**REQUIRED ACTION**
Exactly repeat all the records below, omitting the images they hold.
------
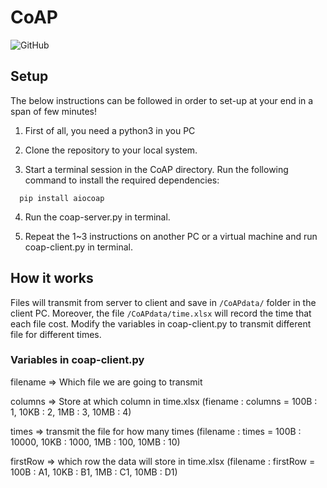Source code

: # CoAP
![GitHub](https://img.shields.io/badge/Language-Python-blue.svg)

## Setup

The below instructions can be followed in order to set-up at your end in a span of few minutes!

1. First of all, you need a python3 in you PC

2. Clone the repository to your local system.

3. Start a terminal session in the CoAP directory. Run the following command to install the required dependencies:
```
  pip install aiocoap
```
4. Run the coap-server.py in terminal.

5. Repeat the 1~3 instructions on another PC or a virtual machine and run coap-client.py in terminal.

## How it works
Files will transmit from server to client and save in `/CoAPdata/` folder in the client PC. Moreover, the file `/CoAPdata/time.xlsx` will record the time that each file cost. 
Modify the variables in coap-client.py to transmit different file for different times.

### Variables in coap-client.py
filename => Which file we are going to transmit

columns => Store at which column in time.xlsx (fiename : columns = 100B : 1, 10KB : 2, 1MB : 3, 10MB : 4)

times => transmit the file for how many times (filename : times = 100B : 10000, 10KB : 1000, 1MB : 100, 10MB : 10)

firstRow => which row the data will store in time.xlsx (filename : firstRow =  100B : A1, 10KB : B1, 1MB : C1, 10MB : D1)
------
**ANSWER FOR THE TASK**
Source code

: # CoAP
![GitHub](https://img.shields.io/badge/Language-Python-blue.svg)

## Setup

The below instructions can be followed in order to set-up at your end in a span of few minutes!

1. First of all, you need a python3 in you PC

2. Clone the repository to your local system.

3. Start a terminal session in the CoAP directory. Run the following command to install the required dependencies:
```
  pip install aiocoap
```
4. Run the coap-server.py in terminal.

5. Repeat the 1~3 instructions on another PC or a virtual machine and run coap-client.py in terminal.

## How it works
Files will transmit from server to client and save in `/CoAPdata/` folder in the client PC. Moreover, the file `/CoAPdata/time.xlsx` will record the time that each file cost. 
Modify the variables in coap-client.py to transmit different file for different times.

### Variables in coap-client.py
filename => Which file we are going to transmit

columns => Store at which column in time.xlsx (fiename : columns = 100B : 1, 10KB : 2, 1MB : 3, 10MB : 4)

times => transmit the file for how many times (filename : times = 100B : 10000, 10KB : 1000, 1MB : 100, 10MB : 10)

firstRow => which row the data will store in time.xlsx (filename : firstRow =  100B : A1, 10KB : B1, 1MB : C1, 10MB : D1)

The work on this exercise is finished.